WORK INSTRUCTIONS
Set down the lines below exactly as they stand, please. Go from the first through the one containing "has been transmitted".

TASK MATERIAL
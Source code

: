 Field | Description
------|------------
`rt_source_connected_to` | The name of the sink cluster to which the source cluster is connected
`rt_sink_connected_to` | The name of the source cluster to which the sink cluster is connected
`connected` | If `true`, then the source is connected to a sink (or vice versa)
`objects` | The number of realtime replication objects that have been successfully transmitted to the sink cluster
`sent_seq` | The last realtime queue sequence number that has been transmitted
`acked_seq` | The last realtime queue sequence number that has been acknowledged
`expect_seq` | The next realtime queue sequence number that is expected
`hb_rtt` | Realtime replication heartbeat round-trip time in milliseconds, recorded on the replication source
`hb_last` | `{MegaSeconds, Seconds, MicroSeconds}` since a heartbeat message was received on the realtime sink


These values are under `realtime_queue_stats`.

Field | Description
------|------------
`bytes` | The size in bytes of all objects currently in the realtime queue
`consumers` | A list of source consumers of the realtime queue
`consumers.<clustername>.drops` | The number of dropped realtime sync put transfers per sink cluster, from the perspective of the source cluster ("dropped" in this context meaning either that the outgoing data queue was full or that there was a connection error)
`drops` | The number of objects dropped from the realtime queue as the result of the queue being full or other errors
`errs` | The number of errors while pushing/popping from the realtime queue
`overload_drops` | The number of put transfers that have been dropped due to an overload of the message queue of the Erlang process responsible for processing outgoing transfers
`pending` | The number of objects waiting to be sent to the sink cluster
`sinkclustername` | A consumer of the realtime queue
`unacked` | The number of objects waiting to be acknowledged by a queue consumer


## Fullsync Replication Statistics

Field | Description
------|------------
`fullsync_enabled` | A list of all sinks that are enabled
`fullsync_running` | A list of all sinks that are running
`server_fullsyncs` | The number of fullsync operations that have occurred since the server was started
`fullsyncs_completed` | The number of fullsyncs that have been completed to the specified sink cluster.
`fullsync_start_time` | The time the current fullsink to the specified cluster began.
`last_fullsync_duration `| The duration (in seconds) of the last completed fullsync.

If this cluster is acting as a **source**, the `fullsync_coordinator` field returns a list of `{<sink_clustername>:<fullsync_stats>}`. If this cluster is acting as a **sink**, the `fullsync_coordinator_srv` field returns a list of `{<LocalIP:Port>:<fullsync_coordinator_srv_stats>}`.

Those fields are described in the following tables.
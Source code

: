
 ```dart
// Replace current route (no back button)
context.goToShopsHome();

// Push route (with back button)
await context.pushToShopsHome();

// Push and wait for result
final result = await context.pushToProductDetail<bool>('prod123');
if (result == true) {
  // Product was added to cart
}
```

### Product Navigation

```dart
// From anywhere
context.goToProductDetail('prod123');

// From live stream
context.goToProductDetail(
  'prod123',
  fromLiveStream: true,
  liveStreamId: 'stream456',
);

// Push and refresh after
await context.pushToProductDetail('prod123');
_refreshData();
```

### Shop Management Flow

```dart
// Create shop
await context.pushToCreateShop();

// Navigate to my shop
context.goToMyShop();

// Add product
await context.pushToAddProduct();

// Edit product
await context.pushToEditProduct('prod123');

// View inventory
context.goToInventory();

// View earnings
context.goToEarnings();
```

RESULT OF THE EXERCISE
Source code

: Field | Description
------|------------
`rt_source_connected_to` | The name of the sink cluster to which the source cluster is connected
`rt_sink_connected_to` | The name of the source cluster to which the sink cluster is connected
`connected` | If `true`, then the source is connected to a sink (or vice versa)
`objects` | The number of realtime replication objects that have been successfully transmitted to the sink cluster
`sent_seq` | The last realtime queue sequence number that has been transmitted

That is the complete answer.